The judgment is affirmed as to the defendant Virginia Lodrini. The judgment is reversed as to the defendant Albert Lodrini and the case is remanded for further proceedings to consider the merits of the motion to set aside the default judgment.

In this opinion the other judges concurred.

Various conditions, including the need for bond commission approval, caused the period of twenty-six months between the agreement and the actual closing.

General Statutes § 52-212 provides in relevant part: “(a) Any judgment rendered or decree passed upon a default, or nonsuit in the Superior Court may be set aside, within four months following the date on which it was rendered or passed, and the case reinstated on the docket, on such terms in respect to costs as the court deems reasonable, upon the complaint or written motion of any party or person prejudiced thereby, showing reasonable cause, or that a good cause of action or defense in whole or in part existed at the time of the rendition of the judgment or the passage of the decree, and that the plaintiff or defendant was prevented by mistake, accident or other reasonable cause from prosecuting the action or making the defense.

“(b) The complaint or written motion shall be verified by the oath of the complainant or his attorney, shall state in general terms the nature of the claim or defense and shall particularly set forth the reason why the plaintiff or defendant failed to appear. . . .”

Practice Book § 17-28 provides in relevant part: “Execution upon [a default] judgment shall be stayed until twenty days after the clerk receives from the plaintiff, or plaintiffs attorney ... a certification that one copy [of the judgment] was served upon each judgment debtor.

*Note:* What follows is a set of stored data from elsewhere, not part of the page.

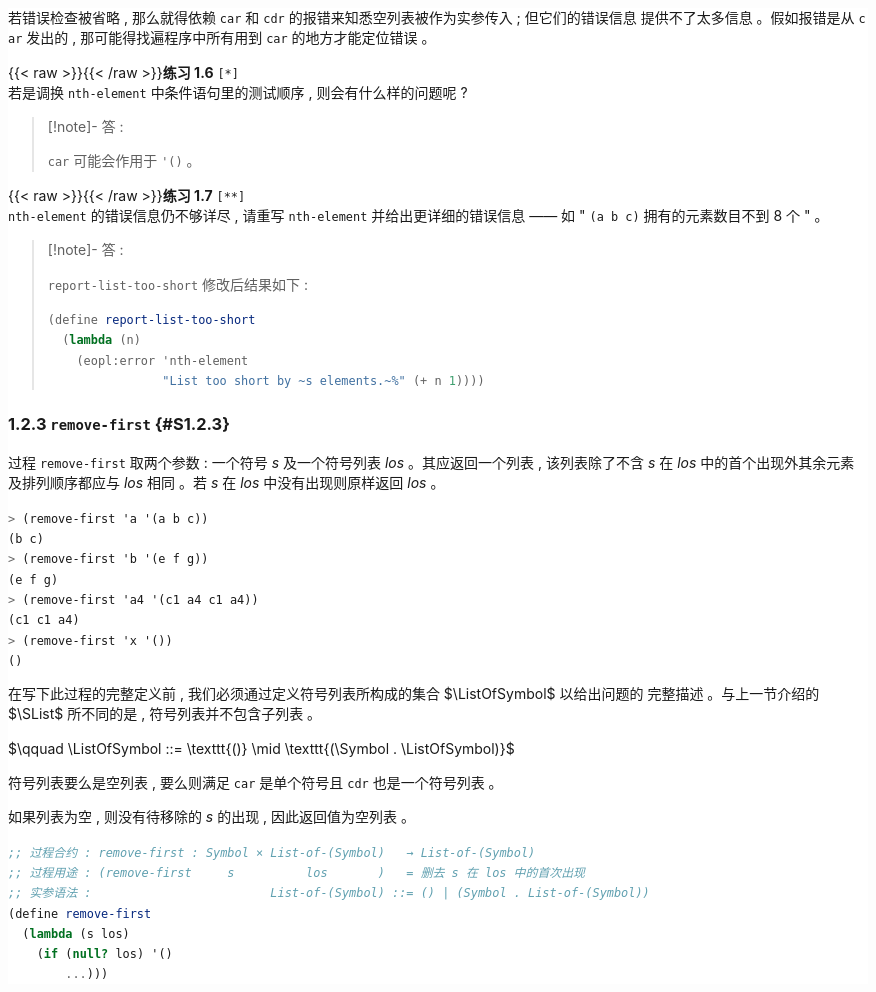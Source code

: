 若错误检查被省略 , 那么就得依赖 `car` 和 `cdr` 的报错来知悉空列表被作为实参传入 ; 但它们的错误信息
提供不了太多信息 。假如报错是从 `car` 发出的 , 那可能得找遍程序中所有用到 `car` 的地方才能定位错误 。

{{< raw >}}<a id="Xer1.6"></a>{{< /raw >}}**练习 1.6** `[*]`\
若是调换 `nth-element` 中条件语句里的测试顺序 , 则会有什么样的问题呢 ?

> [!note]- 答 :
>
> `car` 可能会作用于 `'()` 。

{{< raw >}}<a id="Xer1.7"></a>{{< /raw >}}**练习 1.7** `[**]`\
`nth-element` 的错误信息仍不够详尽 , 请重写 `nth-element` 并给出更详细的错误信息 ——
如 " `(a b c)` 拥有的元素数目不到 8 个 " 。

> [!note]- 答 : 
> 
> `report-list-too-short` 修改后结果如下 :
> 
> ```scheme {data-open=true}
> (define report-list-too-short
>   (lambda (n) 
>     (eopl:error 'nth-element
>                 "List too short by ~s elements.~%" (+ n 1))))
> ```

### 1.2.3 `remove-first` {#S1.2.3}

过程 `remove-first` 取两个参数 : 一个符号 $s$ 及一个符号列表 $los$ 。其应返回一个列表 , 该列表除了不含 
$s$ 在 $los$ 中的首个出现外其余元素及排列顺序都应与 $los$ 相同 。若 $s$ 在 $los$ 中没有出现则原样返回 $los$ 。

```scheme {data-open=true}
> (remove-first 'a '(a b c))
(b c)
> (remove-first 'b '(e f g))
(e f g)
> (remove-first 'a4 '(c1 a4 c1 a4))
(c1 c1 a4)
> (remove-first 'x '())
()
```

在写下此过程的完整定义前 , 我们必须通过定义符号列表所构成的集合 $\ListOfSymbol$ 以给出问题的
完整描述 。与上一节介绍的 $\SList$ 所不同的是 , 符号列表并不包含子列表 。

$\qquad \ListOfSymbol ::= \texttt{()} \mid \texttt{(\Symbol  . \ListOfSymbol)}$

符号列表要么是空列表 , 要么则满足 `car` 是单个符号且 `cdr` 也是一个符号列表 。

如果列表为空 , 则没有待移除的 $s$ 的出现 , 因此返回值为空列表 。

```scheme {data-open=true}
;; 过程合约 : remove-first : Symbol × List-of-(Symbol)   → List-of-(Symbol)
;; 过程用途 : (remove-first     s          los       )   = 删去 s 在 los 中的首次出现
;; 实参语法 :                         List-of-(Symbol) ::= () | (Symbol . List-of-(Symbol))
(define remove-first
  (lambda (s los)
    (if (null? los) '()
        ...)))
```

Service and proof thereof must be made in accordance with Sections 10-12 through 10-14.”

Practice Book § 10-12 provides in relevantpart: “(a) It is the responsibility of counsel . . . filing [documents] to serve on each other party . . . one copy of . . . every paper relating to . . . claim, notice or similar paper.

*744“(b) It shall be the responsibility of counsel ... at the time of filing a motion for default for failure to appear to serve the party sought to be defaulted with a copy of the motion. ...”

Practice Book § 10-15 provides in relevant part: “In any action in which there is an unusually large number of defendants, the judicial authority, upon motion or of its own initiative, may order that service of the pleadings of the defendants and replies thereto need not be made as between the defendants and that ... the filing of any [cross complaint, counterclaim, or matter constituting an avoidance or affirmative defense] and service thereof upon the plaintiff shall be deemed to constitute due notice of it to the parties. . . .”

Although there are exceptions to the rule requiring a party who seeks to open a default judgment to do so within four months of entry of the judgment, Virginia Lodrini did not specifically allege the applicability of any of those exceptions as grounds for her late filing of the motion to open the judgment.